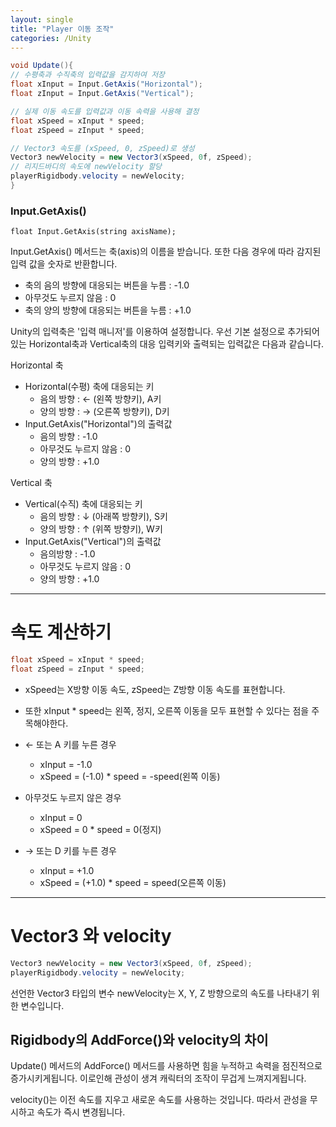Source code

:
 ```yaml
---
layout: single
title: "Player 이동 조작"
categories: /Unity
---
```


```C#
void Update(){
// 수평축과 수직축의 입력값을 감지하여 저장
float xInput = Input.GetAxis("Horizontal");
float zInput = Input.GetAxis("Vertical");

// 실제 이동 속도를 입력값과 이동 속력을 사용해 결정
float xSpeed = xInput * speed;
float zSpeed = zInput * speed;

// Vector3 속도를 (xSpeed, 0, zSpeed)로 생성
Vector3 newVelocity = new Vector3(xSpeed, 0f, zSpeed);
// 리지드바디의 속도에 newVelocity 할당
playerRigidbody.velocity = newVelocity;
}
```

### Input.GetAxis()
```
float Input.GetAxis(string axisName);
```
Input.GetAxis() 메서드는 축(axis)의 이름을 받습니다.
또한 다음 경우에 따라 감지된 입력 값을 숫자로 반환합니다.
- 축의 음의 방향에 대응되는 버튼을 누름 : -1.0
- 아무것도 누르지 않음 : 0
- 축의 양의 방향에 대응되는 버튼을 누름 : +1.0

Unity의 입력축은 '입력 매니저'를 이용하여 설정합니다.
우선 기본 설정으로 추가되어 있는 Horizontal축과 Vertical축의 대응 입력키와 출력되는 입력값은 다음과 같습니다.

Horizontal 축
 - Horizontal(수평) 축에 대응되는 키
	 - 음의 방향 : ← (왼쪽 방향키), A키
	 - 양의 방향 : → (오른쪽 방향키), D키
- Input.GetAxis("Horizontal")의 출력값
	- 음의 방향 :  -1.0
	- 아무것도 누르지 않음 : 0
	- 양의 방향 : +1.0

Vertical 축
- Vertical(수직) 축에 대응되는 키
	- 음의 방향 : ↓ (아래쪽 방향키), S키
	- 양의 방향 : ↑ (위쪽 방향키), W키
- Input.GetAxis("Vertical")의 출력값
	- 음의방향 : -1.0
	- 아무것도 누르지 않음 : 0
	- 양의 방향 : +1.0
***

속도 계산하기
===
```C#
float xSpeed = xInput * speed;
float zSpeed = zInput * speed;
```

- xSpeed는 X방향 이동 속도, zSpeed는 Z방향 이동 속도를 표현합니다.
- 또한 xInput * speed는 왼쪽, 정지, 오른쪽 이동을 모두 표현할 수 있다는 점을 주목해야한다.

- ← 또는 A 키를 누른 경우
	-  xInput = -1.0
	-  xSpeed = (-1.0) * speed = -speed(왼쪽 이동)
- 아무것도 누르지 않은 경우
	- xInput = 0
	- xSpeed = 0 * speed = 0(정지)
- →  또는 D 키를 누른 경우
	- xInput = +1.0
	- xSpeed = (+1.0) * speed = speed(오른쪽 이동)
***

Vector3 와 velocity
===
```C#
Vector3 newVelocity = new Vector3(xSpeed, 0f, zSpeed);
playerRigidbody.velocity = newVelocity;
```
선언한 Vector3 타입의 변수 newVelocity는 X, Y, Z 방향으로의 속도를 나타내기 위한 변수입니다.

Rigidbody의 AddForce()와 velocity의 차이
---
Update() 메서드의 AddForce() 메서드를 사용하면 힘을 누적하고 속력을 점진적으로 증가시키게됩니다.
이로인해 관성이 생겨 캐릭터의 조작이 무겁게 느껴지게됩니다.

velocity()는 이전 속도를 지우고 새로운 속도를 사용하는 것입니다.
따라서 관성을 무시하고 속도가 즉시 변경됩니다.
::::::
→ **Task brief**:
Search the data above for the string "GetAxis". Report every line where it is found.

→ **Final answer**:
float xInput = Input.GetAxis("Horizontal");
float zInput = Input.GetAxis("Vertical");
### Input.GetAxis()
float Input.GetAxis(string axisName);
Input.GetAxis() 메서드는 축(axis)의 이름을 받습니다.
- Input.GetAxis("Horizontal")의 출력값
- Input.GetAxis("Vertical")의 출력값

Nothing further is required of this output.